17. In Sami Ullah Vs. Superintendent, Narcotic Control Bureau (supra), the Apex Court, while taking the view that bail once granted cannot be cancelled, unless, there are supervening circumstances rendering the liberty of bail non- conducive to a fair trial, reiterated the observation of the Supreme Court in State (Delhi Administration) Vs. Sanjay Gandhi, (1978) 2 SCC 411 and held in paragraph 18 as under :

"18. Furthermore, for the purpose of cancellation of bail the statutory requirement must be satisfied. The appellant has failed to do so. We may notice that in State (Delhi Adminstration) Vs. Sanjoy Gandhi, this court held : (SCC P.P. 418-19, para- 13).

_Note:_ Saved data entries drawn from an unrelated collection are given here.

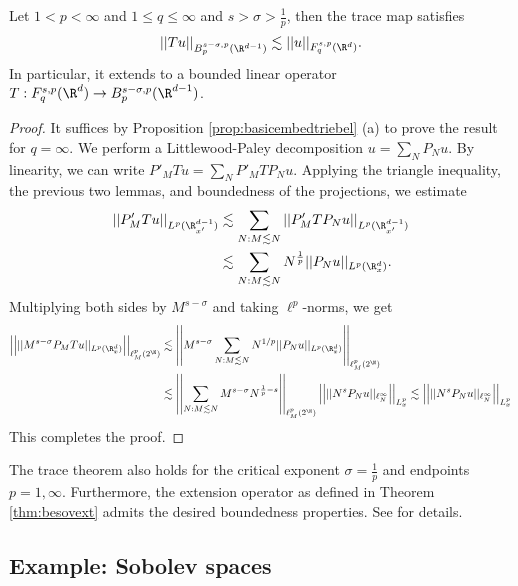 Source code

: \begin{theorem}
	Let $1 < p < \infty$ and $1 \leq q \leq \infty$ and $s > \sigma > \tfrac1p$, then the trace map satisfies
		\[ ||Tu||_{B^{s - \sigma, p}_p (\R^{d - 1})} \lesssim ||u||_{F^{s, p}_q (\R^d)}. \]
	In particular, it extends to a bounded linear operator $T: 	F^{s, p}_q (\R^d) \to B^{s - \sigma, p}_p (\R^{d - 1})$.
\end{theorem}

\begin{proof}
	It suffices by Proposition \ref{prop:basicembedtriebel} (a) to prove the result for $q = \infty$. We perform a Littlewood-Paley decomposition $u = \sum_N P_N u$. By linearity, we can write $P'_M T u = \sum_N P'_M T P_N u$. Applying the triangle inequality, the previous two lemmas, and boundedness of the projections, we estimate
		\begin{align*}
			||P'_M Tu||_{L^p (\R^{d-1}_{x'})}
				&\lesssim  \sum_{N : M \lesssim N} ||P'_M T P_N u||_{L^p (\R^{d - 1}_{x'})}\\
				&\lesssim \sum_{N : M \lesssim N} N^{\frac1p} ||P_N u||_{L^p (\R^d_x)}.
		\end{align*}		
	Multiplying both sides by $M^{s- \sigma}$ and taking $\ell^p$-norms, we get
		\begin{align*}
			\Big|\Big|  ||M^{s - \sigma} P_M T u||_{L^p (\R^d_x)}\Big|\Big|_{\ell^p_M (2^\N)}
			 	&\lesssim \left|\left| M^{s - \sigma} \sum_{N : M \lesssim N} N^{1/p} ||P_N u||_{L^p (\R^d_x)}\right|\right|_{\ell^p_M (2^\N)} \\
			 	&\lesssim \left|\left| \sum_{N : M \lesssim N} M^{s - \sigma} N^{\frac1p -s} \right|\right|_{\ell^p_M (2^\N)} \Big|\Big|  || N^s P_N u ||_{\ell^\infty_N} \Big|\Big|_{L^p_x} \lesssim \Big|\Big| ||N^{s} P_N u||_{\ell^\infty_N} \Big|\Big|_{L^p_x}
		\end{align*}	 
	This completes the proof. 
\end{proof}

\begin{remark}
	The trace theorem also holds for the critical exponent $\sigma = \frac1p$ and endpoints $p = 1, \infty$. Furthermore, the extension operator as defined in Theorem \ref{thm:besovext} admits the desired boundedness properties. See \cite[Theorem 2.7.2]{Triebel1983} for details. 
\end{remark}

\subsection{Example: Sobolev spaces}

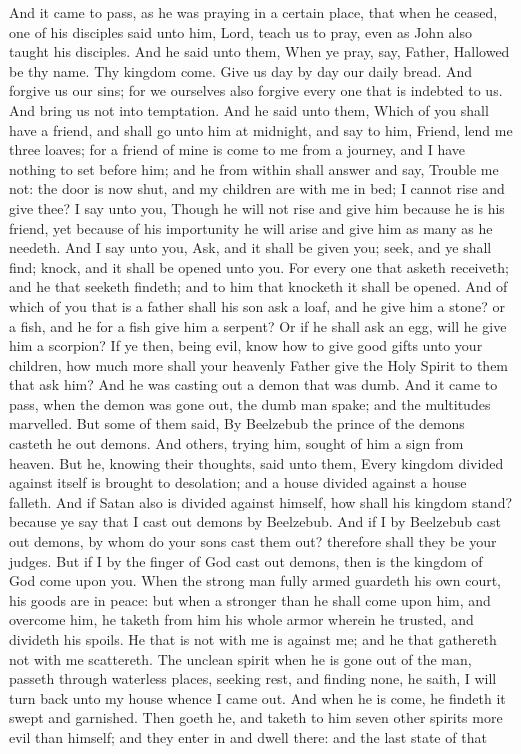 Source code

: And it came to pass, as he was praying in a certain place, that when he ceased, one of his disciples said unto him, Lord, teach us to pray, even as John also taught his disciples. And he said unto them, When ye pray, say, Father, Hallowed be thy name. Thy kingdom come. Give us day by day our daily bread. And forgive us our sins; for we ourselves also forgive every one that is indebted to us. And bring us not into temptation.  And he said unto them, Which of you shall have a friend, and shall go unto him at midnight, and say to him, Friend, lend me three loaves; for a friend of mine is come to me from a journey, and I have nothing to set before him; and he from within shall answer and say, Trouble me not: the door is now shut, and my children are with me in bed; I cannot rise and give thee? I say unto you, Though he will not rise and give him because he is his friend, yet because of his importunity he will arise and give him as many as he needeth. And I say unto you, Ask, and it shall be given you; seek, and ye shall find; knock, and it shall be opened unto you. For every one that asketh receiveth; and he that seeketh findeth; and to him that knocketh it shall be opened. And of which of you that is a father shall his son ask a loaf, and he give him a stone? or a fish, and he for a fish give him a serpent? Or if he shall ask an egg, will he give him a scorpion? If ye then, being evil, know how to give good gifts unto your children, how much more shall your heavenly Father give the Holy Spirit to them that ask him?  And he was casting out a demon that was dumb. And it came to pass, when the demon was gone out, the dumb man spake; and the multitudes marvelled. But some of them said, By Beelzebub the prince of the demons casteth he out demons. And others, trying him, sought of him a sign from heaven. But he, knowing their thoughts, said unto them, Every kingdom divided against itself is brought to desolation; and a house divided against a house falleth. And if Satan also is divided against himself, how shall his kingdom stand? because ye say that I cast out demons by Beelzebub. And if I by Beelzebub cast out demons, by whom do your sons cast them out? therefore shall they be your judges. But if I by the finger of God cast out demons, then is the kingdom of God come upon you. When the strong man fully armed guardeth his own court, his goods are in peace: but when a stronger than he shall come upon him, and overcome him, he taketh from him his whole armor wherein he trusted, and divideth his spoils. He that is not with me is against me; and he that gathereth not with me scattereth. The unclean spirit when he is gone out of the man, passeth through waterless places, seeking rest, and finding none, he saith, I will turn back unto my house whence I came out. And when he is come, he findeth it swept and garnished. Then goeth he, and taketh to him seven other spirits more evil than himself; and they enter in and dwell there: and the last state of that  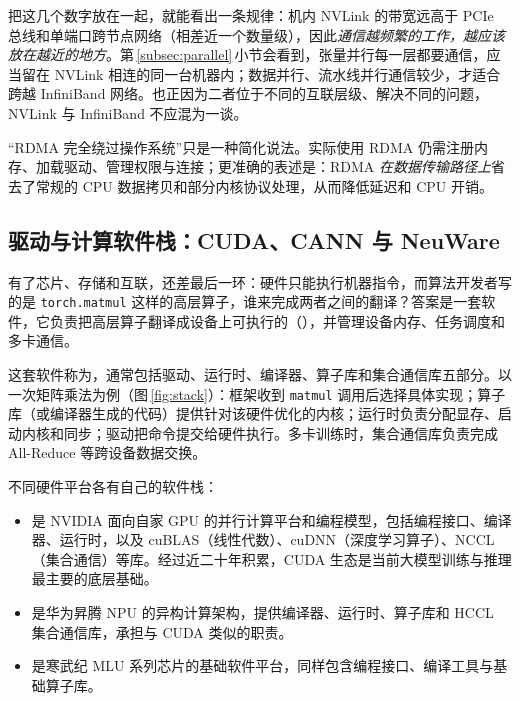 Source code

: 

把这几个数字放在一起，就能看出一条规律：机内 NVLink 的带宽远高于 PCIe 总线和单端口跨节点网络（相差近一个数量级），因此\emph{通信越频繁的工作，越应该放在越近的地方}。第\,\ref{subsec:parallel}\,小节会看到，张量并行每一层都要通信，应当留在 NVLink 相连的同一台机器内；数据并行、流水线并行通信较少，才适合跨越 InfiniBand 网络。也正因为二者位于不同的互联层级、解决不同的问题，NVLink 与 InfiniBand 不应混为一谈。

\begin{pitfall}
“RDMA 完全绕过操作系统”只是一种简化说法。实际使用 RDMA 仍需注册内存、加载驱动、管理权限与连接；更准确的表述是：RDMA \emph{在数据传输路径上}省去了常规的 CPU 数据拷贝和部分内核协议处理，从而降低延迟和 CPU 开销。
\end{pitfall}

\subsection{驱动与计算软件栈：CUDA、CANN 与 NeuWare}
\label{subsec:stack}

有了芯片、存储和互联，还差最后一环：硬件只能执行机器指令，而算法开发者写的是 \texttt{torch.matmul} 这样的高层算子，谁来完成两者之间的翻译？答案是一套软件，它负责把高层算子翻译成设备上可执行的（），并管理设备内存、任务调度和多卡通信。

这套软件称为，通常包括驱动、运行时、编译器、算子库和集合通信库五部分。以一次矩阵乘法为例（图\,\ref{fig:stack}）：框架收到 \texttt{matmul} 调用后选择具体实现；算子库（或编译器生成的代码）提供针对该硬件优化的内核；运行时负责分配显存、启动内核和同步；驱动把命令提交给硬件执行。多卡训练时，集合通信库负责完成 All-Reduce 等跨设备数据交换。



不同硬件平台各有自己的软件栈：
\begin{itemize}
  \item {} 是 NVIDIA 面向自家 GPU 的并行计算平台和编程模型，包括编程接口、编译器、运行时，以及 cuBLAS（线性代数）、cuDNN（深度学习算子）、NCCL（集合通信）等库\cite{nvidia2024cuda}。经过近二十年积累，CUDA 生态是当前大模型训练与推理最主要的底层基础。
  \item {} 是华为昇腾 NPU 的异构计算架构，提供编译器、运行时、算子库和 HCCL 集合通信库，承担与 CUDA 类似的职责。
  \item {} 是寒武纪 MLU 系列芯片的基础软件平台，同样包含编程接口、编译工具与基础算子库。
\end{itemize}

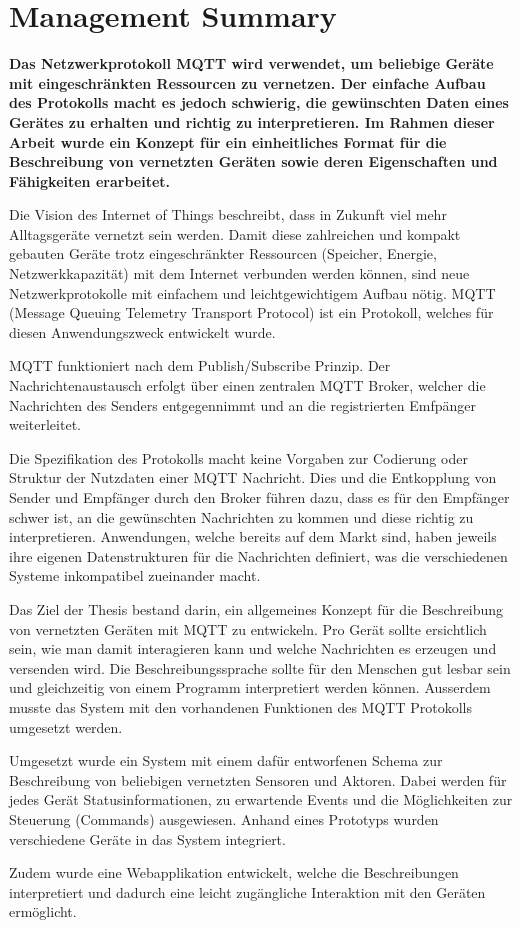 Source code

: \chapter*{Management Summary}
\label{chap:managementSummary}

\color{black}

\textbf{Das Netzwerkprotokoll MQTT wird verwendet, um beliebige Geräte mit eingeschränkten Ressourcen zu vernetzen. Der einfache Aufbau des Protokolls macht es jedoch schwierig, die gewünschten Daten eines Gerätes zu erhalten und richtig zu interpretieren. Im Rahmen dieser Arbeit wurde ein Konzept für ein einheitliches Format für die Beschreibung von vernetzten Geräten sowie deren Eigenschaften und Fähigkeiten erarbeitet.}


Die Vision des Internet of Things beschreibt, dass in Zukunft viel mehr Alltagsgeräte vernetzt sein werden. Damit diese zahlreichen und kompakt gebauten Geräte trotz eingeschränkter Ressourcen (Speicher, Energie, Netzwerkkapazität) mit dem Internet verbunden werden können, sind neue Netzwerkprotokolle mit einfachem und leichtgewichtigem Aufbau nötig. MQTT (Message Queuing Telemetry Transport Protocol) ist ein Protokoll, welches für diesen Anwendungszweck entwickelt wurde.

MQTT funktioniert nach dem Publish/Subscribe Prinzip. Der Nachrichtenaustausch erfolgt über einen zentralen MQTT Broker, welcher die Nachrichten des Senders entgegennimmt und an die registrierten Emfpänger weiterleitet.


Die Spezifikation des Protokolls macht keine Vorgaben zur Codierung oder Struktur der Nutzdaten einer MQTT Nachricht. Dies und die Entkopplung von Sender und Empfänger durch den Broker führen dazu, dass es für den Empfänger schwer ist, an die gewünschten Nachrichten zu kommen und diese richtig zu interpretieren. 
Anwendungen, welche bereits auf dem Markt sind, haben jeweils ihre eigenen Datenstrukturen für die Nachrichten definiert, was die verschiedenen Systeme inkompatibel zueinander macht.


Das Ziel der Thesis bestand darin, ein allgemeines Konzept für die Beschreibung von vernetzten Geräten mit MQTT zu entwickeln. Pro Gerät sollte ersichtlich sein, wie man damit interagieren kann und welche Nachrichten es erzeugen und versenden wird.
Die Beschreibungssprache sollte für den Menschen gut lesbar sein und gleichzeitig von einem Programm interpretiert werden können.
Ausserdem musste das System mit den vorhandenen Funktionen des MQTT Protokolls umgesetzt werden.


Umgesetzt wurde ein System mit einem dafür entworfenen Schema zur Beschreibung von beliebigen vernetzten Sensoren und Aktoren.
Dabei werden für jedes Gerät Statusinformationen, zu erwartende Events und die Möglichkeiten zur Steuerung (Commands) ausgewiesen. Anhand eines Prototyps wurden verschiedene Geräte in das System integriert.

Zudem wurde eine Webapplikation entwickelt, welche die Beschreibungen interpretiert und dadurch eine leicht zugängliche Interaktion mit den Geräten ermöglicht.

13. Rejection of bail when bail is applied for is one thing; cancellation of bail already granted is quite another. It is easier to reject a bail application in a non- bailable case than to cancel a bail granted in such a case. Cancellation of bail necessarily involves the review of a decision already made and can by and large be permitted only if, by reason of supervening circumstances, it would be no longer conducive to a fair trial to allow the accused to retain his freedom during the trial. The fact that prosecution witnesses have turned hostile cannot by itself justify the inference that the accused has won them over. A brother, a sister or a parent who has seen the commission of crime, may resile in the Court from a statement recorded during the course of investigation. That happens instinctively, out of natural love and affection, not out of persuasion by the accused. The witness has a stake in the innocence of the accused and tries therefore to save him from the guilt. Likewise, an employee may, out of a sense of gratitude, oblige the employer by uttering an untruth without pressure or persuasion. In other words, the objective fact that witnesses have turn- ed hostile must be shown to bear a causal connection with the subjective involvement therein of the respondent.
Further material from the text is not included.